Go through the data below and return each line where the string "would" appears.

§ **Dataset excerpts**
------------------------------------------------------------

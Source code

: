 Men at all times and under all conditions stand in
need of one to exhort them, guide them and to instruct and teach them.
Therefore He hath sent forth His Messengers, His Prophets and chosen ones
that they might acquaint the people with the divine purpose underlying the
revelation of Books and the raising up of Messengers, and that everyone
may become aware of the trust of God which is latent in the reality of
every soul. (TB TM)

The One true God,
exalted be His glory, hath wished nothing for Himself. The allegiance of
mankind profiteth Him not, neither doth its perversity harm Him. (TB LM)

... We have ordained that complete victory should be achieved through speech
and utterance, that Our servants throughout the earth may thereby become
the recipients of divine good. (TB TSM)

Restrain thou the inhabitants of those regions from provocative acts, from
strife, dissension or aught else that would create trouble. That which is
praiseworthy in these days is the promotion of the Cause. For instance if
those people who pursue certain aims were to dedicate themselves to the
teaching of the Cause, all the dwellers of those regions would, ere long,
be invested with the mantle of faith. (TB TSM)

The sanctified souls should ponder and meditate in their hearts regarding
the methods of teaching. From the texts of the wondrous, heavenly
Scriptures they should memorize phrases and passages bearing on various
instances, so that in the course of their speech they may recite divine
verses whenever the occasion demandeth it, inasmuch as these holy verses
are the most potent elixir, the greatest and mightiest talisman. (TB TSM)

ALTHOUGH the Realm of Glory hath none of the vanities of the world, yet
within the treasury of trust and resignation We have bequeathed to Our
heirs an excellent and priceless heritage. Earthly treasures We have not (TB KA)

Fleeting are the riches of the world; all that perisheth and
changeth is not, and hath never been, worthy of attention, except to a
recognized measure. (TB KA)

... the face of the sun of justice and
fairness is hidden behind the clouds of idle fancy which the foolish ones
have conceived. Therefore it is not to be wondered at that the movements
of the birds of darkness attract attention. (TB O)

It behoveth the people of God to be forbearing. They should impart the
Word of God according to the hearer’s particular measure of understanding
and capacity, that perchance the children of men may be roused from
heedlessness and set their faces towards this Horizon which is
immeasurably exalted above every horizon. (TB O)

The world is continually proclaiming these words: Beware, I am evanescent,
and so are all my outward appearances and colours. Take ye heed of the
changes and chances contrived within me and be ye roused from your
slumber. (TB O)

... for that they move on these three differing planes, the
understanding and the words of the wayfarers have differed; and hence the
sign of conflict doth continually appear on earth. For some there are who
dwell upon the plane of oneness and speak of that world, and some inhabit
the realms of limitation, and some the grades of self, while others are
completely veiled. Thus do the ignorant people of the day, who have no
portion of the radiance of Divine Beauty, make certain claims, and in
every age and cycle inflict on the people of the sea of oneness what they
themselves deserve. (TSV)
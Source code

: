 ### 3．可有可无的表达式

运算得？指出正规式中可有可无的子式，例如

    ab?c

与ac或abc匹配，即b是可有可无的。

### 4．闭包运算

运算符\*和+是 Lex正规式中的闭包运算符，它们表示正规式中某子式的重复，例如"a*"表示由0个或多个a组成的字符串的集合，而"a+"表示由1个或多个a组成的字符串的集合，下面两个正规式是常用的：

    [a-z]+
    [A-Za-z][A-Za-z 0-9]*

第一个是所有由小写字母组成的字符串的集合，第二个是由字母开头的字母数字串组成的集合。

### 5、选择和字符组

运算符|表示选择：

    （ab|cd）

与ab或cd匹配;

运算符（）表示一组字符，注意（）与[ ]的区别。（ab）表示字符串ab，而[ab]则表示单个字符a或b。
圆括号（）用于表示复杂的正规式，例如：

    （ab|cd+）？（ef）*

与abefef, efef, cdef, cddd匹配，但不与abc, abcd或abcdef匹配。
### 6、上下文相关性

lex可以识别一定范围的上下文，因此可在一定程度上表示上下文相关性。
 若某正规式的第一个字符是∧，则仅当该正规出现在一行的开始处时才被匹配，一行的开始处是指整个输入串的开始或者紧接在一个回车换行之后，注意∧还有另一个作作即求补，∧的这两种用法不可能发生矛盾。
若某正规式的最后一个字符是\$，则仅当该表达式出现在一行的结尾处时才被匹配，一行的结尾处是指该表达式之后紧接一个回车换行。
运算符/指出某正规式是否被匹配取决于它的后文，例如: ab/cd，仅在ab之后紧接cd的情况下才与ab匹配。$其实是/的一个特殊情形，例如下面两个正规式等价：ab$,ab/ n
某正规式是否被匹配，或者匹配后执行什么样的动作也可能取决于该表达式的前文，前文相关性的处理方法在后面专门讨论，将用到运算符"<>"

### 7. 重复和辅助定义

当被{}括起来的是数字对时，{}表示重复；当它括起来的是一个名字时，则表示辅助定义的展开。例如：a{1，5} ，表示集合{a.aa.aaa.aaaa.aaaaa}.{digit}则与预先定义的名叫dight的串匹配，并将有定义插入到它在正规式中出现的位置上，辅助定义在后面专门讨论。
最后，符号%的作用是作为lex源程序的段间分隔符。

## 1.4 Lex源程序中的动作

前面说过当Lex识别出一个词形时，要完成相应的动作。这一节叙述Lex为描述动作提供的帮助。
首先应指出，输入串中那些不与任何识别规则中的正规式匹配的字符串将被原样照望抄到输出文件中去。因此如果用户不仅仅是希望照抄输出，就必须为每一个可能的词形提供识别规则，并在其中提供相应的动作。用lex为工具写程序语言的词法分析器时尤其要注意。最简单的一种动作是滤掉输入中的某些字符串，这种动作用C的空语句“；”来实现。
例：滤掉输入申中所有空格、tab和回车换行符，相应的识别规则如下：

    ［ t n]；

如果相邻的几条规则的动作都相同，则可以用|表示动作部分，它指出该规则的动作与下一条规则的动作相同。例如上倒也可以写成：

------------------------------------------------------------

§ **Task answer**
strife, dissension or aught else that would create trouble. That which is
teaching of the Cause, all the dwellers of those regions would, ere long,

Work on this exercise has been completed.